To do: Reproduce each record below in full, word for word, without images.
--- Data excerpts Enclosed Below ---
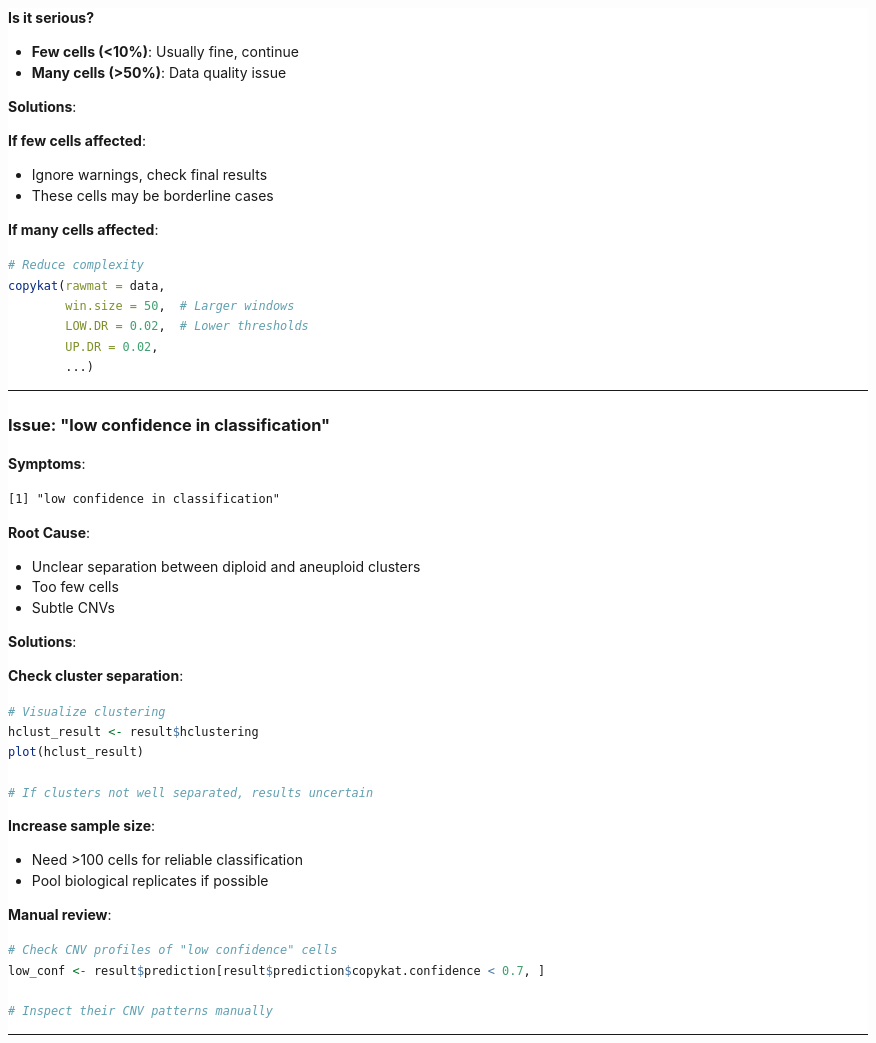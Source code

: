 **Is it serious?**
- **Few cells (<10%)**: Usually fine, continue
- **Many cells (>50%)**: Data quality issue

**Solutions**:

**If few cells affected**:
- Ignore warnings, check final results
- These cells may be borderline cases

**If many cells affected**:
```r
# Reduce complexity
copykat(rawmat = data,
        win.size = 50,  # Larger windows
        LOW.DR = 0.02,  # Lower thresholds
        UP.DR = 0.02,
        ...)
```

---

### Issue: "low confidence in classification"

**Symptoms**:
```
[1] "low confidence in classification"
```

**Root Cause**:
- Unclear separation between diploid and aneuploid clusters
- Too few cells
- Subtle CNVs

**Solutions**:

**Check cluster separation**:
```r
# Visualize clustering
hclust_result <- result$hclustering
plot(hclust_result)

# If clusters not well separated, results uncertain
```

**Increase sample size**:
- Need >100 cells for reliable classification
- Pool biological replicates if possible

**Manual review**:
```r
# Check CNV profiles of "low confidence" cells
low_conf <- result$prediction[result$prediction$copykat.confidence < 0.7, ]

# Inspect their CNV patterns manually
```

---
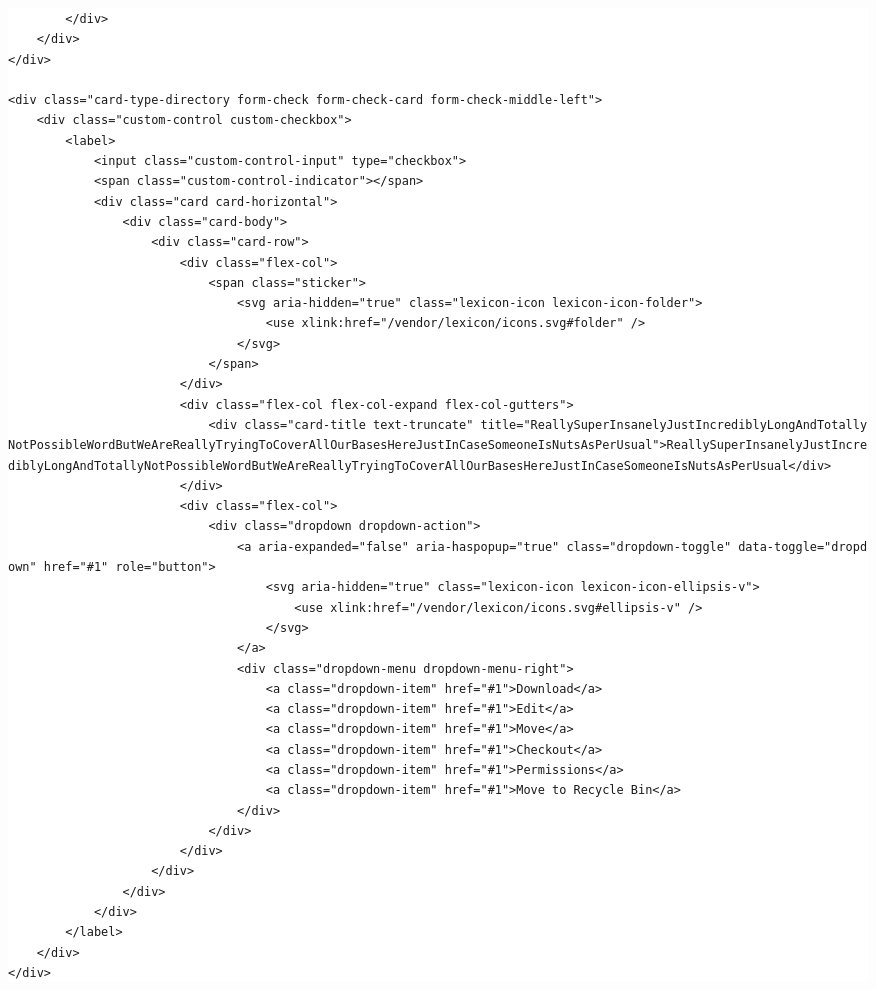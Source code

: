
 ```text/html
		</div>
	</div>
</div>

<div class="card-type-directory form-check form-check-card form-check-middle-left">
	<div class="custom-control custom-checkbox">
		<label>
			<input class="custom-control-input" type="checkbox">
			<span class="custom-control-indicator"></span>
			<div class="card card-horizontal">
				<div class="card-body">
					<div class="card-row">
						<div class="flex-col">
							<span class="sticker">
								<svg aria-hidden="true" class="lexicon-icon lexicon-icon-folder">
									<use xlink:href="/vendor/lexicon/icons.svg#folder" />
								</svg>
							</span>
						</div>
						<div class="flex-col flex-col-expand flex-col-gutters">
							<div class="card-title text-truncate" title="ReallySuperInsanelyJustIncrediblyLongAndTotallyNotPossibleWordButWeAreReallyTryingToCoverAllOurBasesHereJustInCaseSomeoneIsNutsAsPerUsual">ReallySuperInsanelyJustIncrediblyLongAndTotallyNotPossibleWordButWeAreReallyTryingToCoverAllOurBasesHereJustInCaseSomeoneIsNutsAsPerUsual</div>
						</div>
						<div class="flex-col">
							<div class="dropdown dropdown-action">
								<a aria-expanded="false" aria-haspopup="true" class="dropdown-toggle" data-toggle="dropdown" href="#1" role="button">
									<svg aria-hidden="true" class="lexicon-icon lexicon-icon-ellipsis-v">
										<use xlink:href="/vendor/lexicon/icons.svg#ellipsis-v" />
									</svg>
								</a>
								<div class="dropdown-menu dropdown-menu-right">
									<a class="dropdown-item" href="#1">Download</a>
									<a class="dropdown-item" href="#1">Edit</a>
									<a class="dropdown-item" href="#1">Move</a>
									<a class="dropdown-item" href="#1">Checkout</a>
									<a class="dropdown-item" href="#1">Permissions</a>
									<a class="dropdown-item" href="#1">Move to Recycle Bin</a>
								</div>
							</div>
						</div>
					</div>
				</div>
			</div>
		</label>
	</div>
</div>
```

</article>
--- End of Enclosed Data excerpts ---
Output for this exercise:
Source code

: **Is it serious?**
- **Few cells (<10%)**: Usually fine, continue
- **Many cells (>50%)**: Data quality issue

**Solutions**:

**If few cells affected**:
- Ignore warnings, check final results
- These cells may be borderline cases

**If many cells affected**:
```r
# Reduce complexity
copykat(rawmat = data,
        win.size = 50,  # Larger windows
        LOW.DR = 0.02,  # Lower thresholds
        UP.DR = 0.02,
        ...)
```

---

### Issue: "low confidence in classification"

**Symptoms**:
```
[1] "low confidence in classification"
```

**Root Cause**:
- Unclear separation between diploid and aneuploid clusters
- Too few cells
- Subtle CNVs

**Solutions**:

**Check cluster separation**:
```r
# Visualize clustering
hclust_result <- result$hclustering
plot(hclust_result)

# If clusters not well separated, results uncertain
```

**Increase sample size**:
- Need >100 cells for reliable classification
- Pool biological replicates if possible

**Manual review**:
```r
# Check CNV profiles of "low confidence" cells
low_conf <- result$prediction[result$prediction$copykat.confidence < 0.7, ]

# Inspect their CNV patterns manually
```

---
Source code

:
 ```text/html
		</div>
	</div>
</div>

<div class="card-type-directory form-check form-check-card form-check-middle-left">
	<div class="custom-control custom-checkbox">
		<label>
			<input class="custom-control-input" type="checkbox">
			<span class="custom-control-indicator"></span>
			<div class="card card-horizontal">
				<div class="card-body">
					<div class="card-row">
						<div class="flex-col">
							<span class="sticker">
								<svg aria-hidden="true" class="lexicon-icon lexicon-icon-folder">
									<use xlink:href="/vendor/lexicon/icons.svg#folder" />
								</svg>
							</span>
						</div>
						<div class="flex-col flex-col-expand flex-col-gutters">
							<div class="card-title text-truncate" title="ReallySuperInsanelyJustIncrediblyLongAndTotallyNotPossibleWordButWeAreReallyTryingToCoverAllOurBasesHereJustInCaseSomeoneIsNutsAsPerUsual">ReallySuperInsanelyJustIncrediblyLongAndTotallyNotPossibleWordButWeAreReallyTryingToCoverAllOurBasesHereJustInCaseSomeoneIsNutsAsPerUsual</div>
						</div>
						<div class="flex-col">
							<div class="dropdown dropdown-action">
								<a aria-expanded="false" aria-haspopup="true" class="dropdown-toggle" data-toggle="dropdown" href="#1" role="button">
									<svg aria-hidden="true" class="lexicon-icon lexicon-icon-ellipsis-v">
										<use xlink:href="/vendor/lexicon/icons.svg#ellipsis-v" />
									</svg>
								</a>
								<div class="dropdown-menu dropdown-menu-right">
									<a class="dropdown-item" href="#1">Download</a>
									<a class="dropdown-item" href="#1">Edit</a>
									<a class="dropdown-item" href="#1">Move</a>
									<a class="dropdown-item" href="#1">Checkout</a>
									<a class="dropdown-item" href="#1">Permissions</a>
									<a class="dropdown-item" href="#1">Move to Recycle Bin</a>
								</div>
							</div>
						</div>
					</div>
				</div>
			</div>
		</label>
	</div>
</div>
```

</article>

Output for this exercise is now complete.